The Communist Party of the Donetsk People's Republic (abbr. CPDPR; Коммунистическая партия Донецкой Народной Республики; КПДНР) was a communist party in the disputed Donetsk People's Republic, a federal subject of Russia that is internationally recognized as part of Ukraine, led by Boris Litvinov, formerly the chairman of the People's Council of the Donetsk People's Republic. It was a faction of the Donetsk Republic organization from 2014 to 2016. Since 2022, it has been a republican branch of the Communist Party of the Russian Federation.

==History==
The CPDPR was founded on 8 October 2014. Boris Litvinov, who previously was the head of a regional branch of the Communist Party of Ukraine in the Kirovsky District, Donetsk, was proclaimed chairman of the party. Litvinov headed the People's Council from July to October 2014. After his dismissal as chairman of the People's Council, rumors emerged that Litvinov had been briefly arrested, yet Litvinov himself denied them.

Litvinov stated that the CPDPR would support the candidacy of Alexander Zakharchenko, the first President of the Donetsk People's Republic, in the 2014 general election for the country's premiership. The CPDPR themselves were banned from participating in the elections because the party "made too many mistakes" in their submitted documents. According to some Russian media, the final party's lists were edited in Moscow. Selected members were allowed to be on the party list for the Donetsk Republic political organization. Three members of the CPDPR were elected to the People's Council: Boris Litvinov, Vadim Zaibert, and Nikolai Ragozin. Zaibert was later killed in action and not replaced, thus leaving only two members of the party in the People's Council.

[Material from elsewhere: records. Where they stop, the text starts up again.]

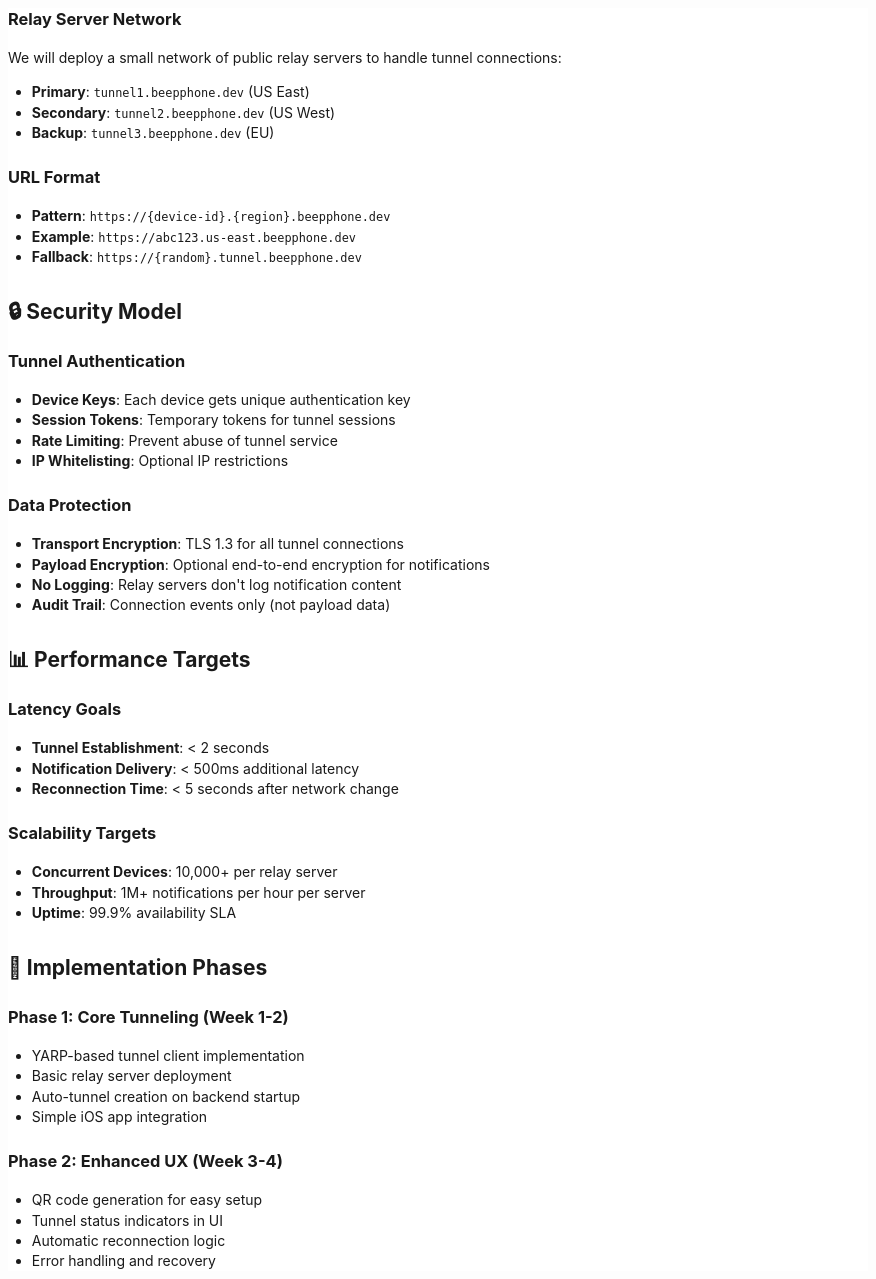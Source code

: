 ### Relay Server Network
We will deploy a small network of public relay servers to handle tunnel connections:

- **Primary**: `tunnel1.beepphone.dev` (US East)
- **Secondary**: `tunnel2.beepphone.dev` (US West)  
- **Backup**: `tunnel3.beepphone.dev` (EU)

### URL Format
- **Pattern**: `https://{device-id}.{region}.beepphone.dev`
- **Example**: `https://abc123.us-east.beepphone.dev`
- **Fallback**: `https://{random}.tunnel.beepphone.dev`

## 🔒 Security Model

### Tunnel Authentication
- **Device Keys**: Each device gets unique authentication key
- **Session Tokens**: Temporary tokens for tunnel sessions
- **Rate Limiting**: Prevent abuse of tunnel service
- **IP Whitelisting**: Optional IP restrictions

### Data Protection
- **Transport Encryption**: TLS 1.3 for all tunnel connections
- **Payload Encryption**: Optional end-to-end encryption for notifications
- **No Logging**: Relay servers don't log notification content
- **Audit Trail**: Connection events only (not payload data)

## 📊 Performance Targets

### Latency Goals
- **Tunnel Establishment**: < 2 seconds
- **Notification Delivery**: < 500ms additional latency
- **Reconnection Time**: < 5 seconds after network change

### Scalability Targets
- **Concurrent Devices**: 10,000+ per relay server
- **Throughput**: 1M+ notifications per hour per server
- **Uptime**: 99.9% availability SLA

## 🚀 Implementation Phases

### Phase 1: Core Tunneling (Week 1-2)
- YARP-based tunnel client implementation
- Basic relay server deployment
- Auto-tunnel creation on backend startup
- Simple iOS app integration

### Phase 2: Enhanced UX (Week 3-4)  
- QR code generation for easy setup
- Tunnel status indicators in UI
- Automatic reconnection logic
- Error handling and recovery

In 2015, the Leninist Communist Youth Union (Komsomol) of the party was founded, headed by First Secretary Vadim Popkov and Second Secretary Anton Saenko.

In 2016, Litvinov and Ragozin were expelled from the People's Council due to a "loss of confidence", thus leaving the party with no representatives.

In 2022, following the annexation of the Donetsk People's Republic by the Russian Federation, the CPDNR became a republican branch of the Communist Party of the Russian Federation.

==Program==
The party's program is fully copied and is identical with the party's program of the banned Communist Party of Ukraine.